Consistency: Multiple invocations of hashCode on the same object must
return the same integer, provided the object hasn't changed.
Equality implies same hash: If a.equals(b) returns true, then
a.hashCode() must equal b.hashCode().
Same hash does not imply equality: Two objects with the same hash code
are not required to be equal (collisions are allowed).
Reflexivity: x.equals(x) must return true.
Symmetry: If x.equals(y) returns true, then y.equals(x) must also
return true.
Transitivity: If x.equals(y) and y.equals(z) return true, then
x.equals(z) must also return true.
Null handling: x.equals(null) must return false.

Contract Visualization

                    ┌─────────────────────────────────┐
                    │         Contract Rules          │
                    └─────────────────────────────────┘
                                    │
        ┌───────────────────────────┼───────────────────────────┐
        │                           │                           │
        ▼                           ▼                           ▼
┌───────────────┐         ┌───────────────┐         ┌───────────────┐
│   If equal    │         │  Hash codes   │         │   equals()    │
│   objects     │         │  can collide  │         │   properties  │
│               │         │               │         │               │
│ a.equals(b)   │         │  a.hash == b  │         │  Reflexive    │
│      ↓        │         │  doesn't mean │         │  Symmetric    │
│ a.hash ==     │         │  a.equals(b)  │         │  Transitive   │
│ b.hash        │         │               │         │  Null-safe    │
└───────────────┘         └───────────────┘         └───────────────┘

Why the Contract is Needed

The equals/hashCode contract exists because hash-based collections use a
two-step lookup process:

Hash code lookup: Find the bucket using hashCode()
Equality check: Search within the bucket using equals()

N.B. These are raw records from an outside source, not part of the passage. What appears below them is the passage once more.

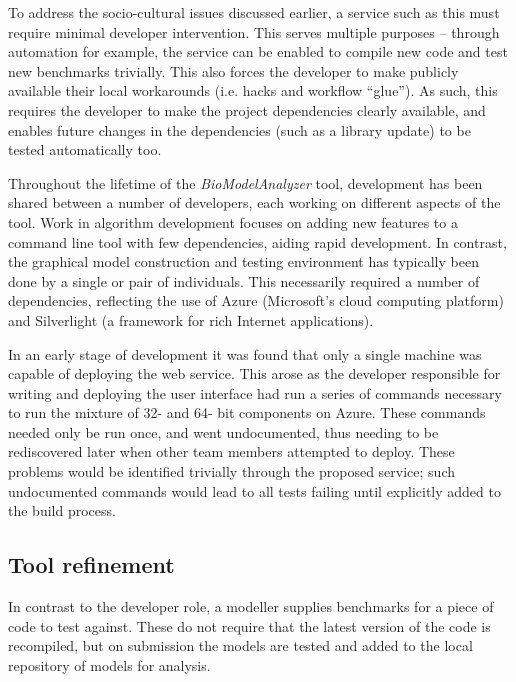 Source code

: \documentclass[conference]{IEEEtran}
\begin{document}
To address the socio-cultural issues discussed earlier, a
service such as this must require minimal developer intervention.
This serves multiple purposes -- through automation for example, the
service can be enabled to compile new code and test new benchmarks
trivially. This also forces the developer to make publicly available
their local workarounds (i.e. hacks and workflow ``glue''). As such, this requires the
developer to make the project dependencies clearly available, and
enables future changes in the dependencies (such as a library update)
to be tested automatically too.

Throughout the lifetime of the {\emph{BioModelAnalyzer}} tool,
development has been shared between a number of developers, each
working on different aspects of the tool. Work in algorithm
development focuses on adding new features to a command line tool with
few dependencies, aiding rapid development. In contrast, the graphical
model construction and testing environment has typically been done by
a single or pair of individuals.  This necessarily required a number
of dependencies, reflecting the use of Azure (Microsoft's cloud
computing platform) and Silverlight (a framework for rich Internet
applications).

In an early stage of development it was found that only a single
machine was capable of deploying the web service. This arose as the
developer responsible for writing and deploying the user interface had
run a series of commands necessary to run the mixture of 32- and 64-
bit components on Azure. These commands needed only be run once, and
went undocumented, thus needing to be rediscovered later when other
team members attempted to deploy. These problems would be identified
trivially through the proposed service; such undocumented commands
would lead to all tests failing until explicitly added to the build
process.

\subsection{Tool refinement}

In contrast to the developer role, a modeller supplies benchmarks for
a piece of code to test against. These do not require that the latest
version of the code is recompiled, but on submission the models are
tested and added to the local repository of models for analysis.
\end{document}
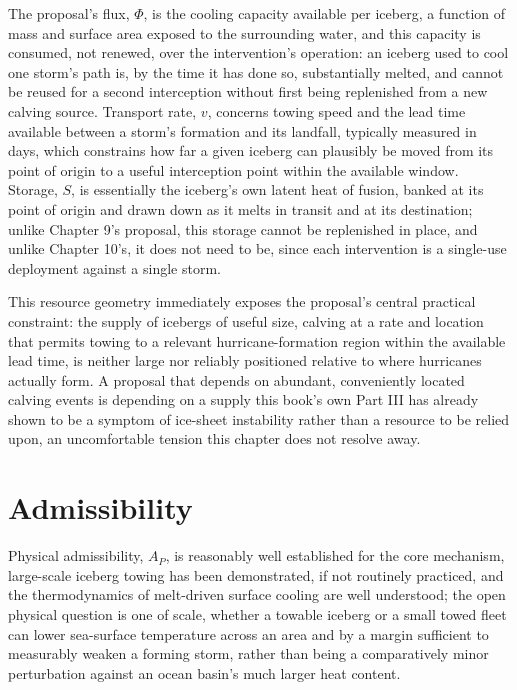 \documentclass[11pt,oneside]{book}
\begin{document}
The proposal's flux, $\Phi$, is the cooling capacity available per iceberg, a function of mass and surface area exposed to the surrounding water, and this capacity is consumed, not renewed, over the intervention's operation: an iceberg used to cool one storm's path is, by the time it has done so, substantially melted, and cannot be reused for a second interception without first being replenished from a new calving source. Transport rate, $v$, concerns towing speed and the lead time available between a storm's formation and its landfall, typically measured in days, which constrains how far a given iceberg can plausibly be moved from its point of origin to a useful interception point within the available window. Storage, $S$, is essentially the iceberg's own latent heat of fusion, banked at its point of origin and drawn down as it melts in transit and at its destination; unlike Chapter 9's proposal, this storage cannot be replenished in place, and unlike Chapter 10's, it does not need to be, since each intervention is a single-use deployment against a single storm.

This resource geometry immediately exposes the proposal's central practical constraint: the supply of icebergs of useful size, calving at a rate and location that permits towing to a relevant hurricane-formation region within the available lead time, is neither large nor reliably positioned relative to where hurricanes actually form. A proposal that depends on abundant, conveniently located calving events is depending on a supply this book's own Part III has already shown to be a symptom of ice-sheet instability rather than a resource to be relied upon, an uncomfortable tension this chapter does not resolve away.

\section*{Admissibility}

Physical admissibility, $A_P$, is reasonably well established for the core mechanism, large-scale iceberg towing has been demonstrated, if not routinely practiced, and the thermodynamics of melt-driven surface cooling are well understood; the open physical question is one of scale, whether a towable iceberg or a small towed fleet can lower sea-surface temperature across an area and by a margin sufficient to measurably weaken a forming storm, rather than being a comparatively minor perturbation against an ocean basin's much larger heat content.
\end{document}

If these methods are inconsistent, lookups fail even when objects exist.

Broken Contract Scenarios

Scenario: Equal objects with different hash codes

Object A: hashCode() = 42, equals(B) = true
Object B: hashCode() = 99, equals(A) = true

HashMap stores A in bucket 42
HashMap.get(B) searches bucket 99 → NOT FOUND!

Result: Lost entry despite equal keys

Contract Violation Example

This example demonstrates what happens when the contract is violated.

class BrokenKey {
    private String id;
    private int counter = 0;

    public BrokenKey(String id) {
        this.id = id;
    }

    @Override
    public int hashCode() {
        return id.hashCode() + counter++;  // Changes on each call!
    }

    @Override
    public boolean equals(Object obj) {
        return obj instanceof BrokenKey other && 
               Objects.equals(this.id, other.id);
    }
}

void main() {

    var map = new HashMap<BrokenKey, String>();
    var key = new BrokenKey("mykey");

    map.put(key, "my value");
    IO.println("Immediately after put: " + map.get(key));
    IO.println("Second get attempt: " + map.get(key));
    IO.println("Third get attempt: " + map.get(key));
    IO.println("Map contains key? " + map.containsKey(key));
    IO.println("Map size: " + map.size());
}

The BrokenKey class violates the contract because hashCode returns a
different value each time it's called. After adding the key, subsequent lookups
fail because the new hash code doesn't match the original bucket location.
The entry exists but is unreachable—a particularly insidious bug.

Mutable Key Problem

Another common violation occurs when mutable objects are used as keys and
their state changes after insertion.

class MutablePerson {
    public String name;

    public MutablePerson(String name) {
        this.name = name;
    }

    @Override
    public int hashCode() {
        return name.hashCode();
    }

    @Override
    public boolean equals(Object obj) {
        return obj instanceof MutablePerson other && 
               Objects.equals(this.name, other.name);
    }

    @Override
    public String toString() {
        return "Person[" + name + "]";
    }
}

void main() {

    var set = new HashSet<MutablePerson>();
    var person = new MutablePerson("Alice");

    set.add(person);
    IO.println("Before mutation - contains Alice? " + 
               set.contains(new MutablePerson("Alice")));

    person.name = "Bob";  // Mutating the key!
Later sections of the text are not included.